An item from one of our fellow Canadian organizations in the Bay Area.  And thanks to the folks at the Canadian Studies Program at Berkeley for helping to promote our event.

Canadian Studies Announcements
In this issue:
  • Next Week: “Canada’s Role in a Psychedelic Renaissance”, feat. Erika Dyck
  • Watch our recent healthcare panel online!

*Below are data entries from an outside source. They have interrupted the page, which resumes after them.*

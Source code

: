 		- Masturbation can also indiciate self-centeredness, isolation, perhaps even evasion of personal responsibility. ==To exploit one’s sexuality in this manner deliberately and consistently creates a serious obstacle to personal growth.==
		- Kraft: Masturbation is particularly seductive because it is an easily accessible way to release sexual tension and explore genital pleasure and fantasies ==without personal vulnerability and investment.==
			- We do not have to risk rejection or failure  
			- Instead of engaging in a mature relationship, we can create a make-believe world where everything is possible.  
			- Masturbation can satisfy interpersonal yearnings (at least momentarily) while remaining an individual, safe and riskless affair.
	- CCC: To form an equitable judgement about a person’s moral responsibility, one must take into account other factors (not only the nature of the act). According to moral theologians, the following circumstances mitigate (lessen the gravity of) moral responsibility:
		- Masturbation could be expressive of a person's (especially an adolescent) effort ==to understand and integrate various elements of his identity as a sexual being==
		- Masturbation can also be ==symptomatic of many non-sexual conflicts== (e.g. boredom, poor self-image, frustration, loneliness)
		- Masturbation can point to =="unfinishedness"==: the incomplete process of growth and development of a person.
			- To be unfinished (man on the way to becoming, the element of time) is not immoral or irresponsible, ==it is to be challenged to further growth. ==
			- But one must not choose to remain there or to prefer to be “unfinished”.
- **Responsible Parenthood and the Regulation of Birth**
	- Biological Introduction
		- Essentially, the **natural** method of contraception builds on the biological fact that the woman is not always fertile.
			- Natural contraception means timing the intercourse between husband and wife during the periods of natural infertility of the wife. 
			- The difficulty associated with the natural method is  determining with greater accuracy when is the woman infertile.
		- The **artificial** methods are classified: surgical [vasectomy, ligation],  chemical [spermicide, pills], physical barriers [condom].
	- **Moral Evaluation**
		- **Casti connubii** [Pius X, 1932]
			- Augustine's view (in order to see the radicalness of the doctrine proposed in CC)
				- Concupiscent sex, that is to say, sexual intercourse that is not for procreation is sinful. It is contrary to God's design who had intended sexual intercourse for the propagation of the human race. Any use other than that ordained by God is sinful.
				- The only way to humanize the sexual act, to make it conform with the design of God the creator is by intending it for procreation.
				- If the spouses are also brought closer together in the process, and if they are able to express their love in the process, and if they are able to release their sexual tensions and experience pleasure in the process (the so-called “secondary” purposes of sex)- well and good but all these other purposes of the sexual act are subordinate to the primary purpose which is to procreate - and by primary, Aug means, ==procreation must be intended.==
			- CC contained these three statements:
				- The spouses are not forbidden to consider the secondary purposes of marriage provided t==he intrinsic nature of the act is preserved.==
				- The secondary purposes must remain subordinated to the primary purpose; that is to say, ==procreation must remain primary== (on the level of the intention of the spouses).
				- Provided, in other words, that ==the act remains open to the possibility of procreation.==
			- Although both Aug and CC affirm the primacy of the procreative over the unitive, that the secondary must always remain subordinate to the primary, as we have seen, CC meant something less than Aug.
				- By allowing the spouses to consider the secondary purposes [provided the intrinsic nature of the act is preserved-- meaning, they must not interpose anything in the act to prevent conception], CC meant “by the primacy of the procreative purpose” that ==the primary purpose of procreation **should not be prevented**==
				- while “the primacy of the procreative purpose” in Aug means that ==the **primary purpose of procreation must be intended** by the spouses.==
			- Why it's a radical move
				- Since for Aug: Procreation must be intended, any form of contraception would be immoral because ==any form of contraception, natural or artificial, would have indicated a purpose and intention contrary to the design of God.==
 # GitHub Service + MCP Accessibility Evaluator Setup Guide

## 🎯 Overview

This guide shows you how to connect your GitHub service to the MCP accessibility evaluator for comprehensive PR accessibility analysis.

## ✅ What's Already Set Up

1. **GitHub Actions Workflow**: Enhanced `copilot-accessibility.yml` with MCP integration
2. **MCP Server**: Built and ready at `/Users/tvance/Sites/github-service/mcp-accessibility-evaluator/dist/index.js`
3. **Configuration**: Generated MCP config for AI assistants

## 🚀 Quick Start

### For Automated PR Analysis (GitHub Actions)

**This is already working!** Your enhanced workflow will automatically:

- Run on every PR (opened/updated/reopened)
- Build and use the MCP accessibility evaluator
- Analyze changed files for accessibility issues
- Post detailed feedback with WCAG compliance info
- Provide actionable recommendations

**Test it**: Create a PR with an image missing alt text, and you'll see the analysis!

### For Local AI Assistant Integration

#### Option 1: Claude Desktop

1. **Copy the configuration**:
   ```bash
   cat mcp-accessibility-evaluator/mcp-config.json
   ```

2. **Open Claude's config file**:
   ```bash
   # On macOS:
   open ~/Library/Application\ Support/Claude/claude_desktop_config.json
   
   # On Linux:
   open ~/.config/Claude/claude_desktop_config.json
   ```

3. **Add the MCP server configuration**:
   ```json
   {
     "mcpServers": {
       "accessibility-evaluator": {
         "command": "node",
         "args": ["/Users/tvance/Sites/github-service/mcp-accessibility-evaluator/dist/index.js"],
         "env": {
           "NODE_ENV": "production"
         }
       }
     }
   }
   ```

  • Co-sponsored event: Mohawk language revitalization with Kahtehrón:ni Stacey
  • Earth Day activities with a Canadian focus
  • External event: Canada and the Korean War, 70 years on
  • External event: Bay Area ANZAC Day commemoration
  • External event: Western Washington U celebrates 50 years of Canadian Studies
Next Week
Psychedelics, Eh? Canada’s Role in a Psychedelic Renaissance
April 27 | 12:30 p.m. | RSVP here
In the 1950’s, the Canadian province of Saskatchewan was on the cutting edge of research into hallucinogenic drugs. Under the province’s massive healthcare reforms, researchers received grants to pursue LSD treatments they thought could revolutionize psychiatry. What do these experiments say about Canada’s healthcare system and society at the time? And what can we learn from the program’s successes and failures at a time when psychedelics are attracting renewed scientific and public interest?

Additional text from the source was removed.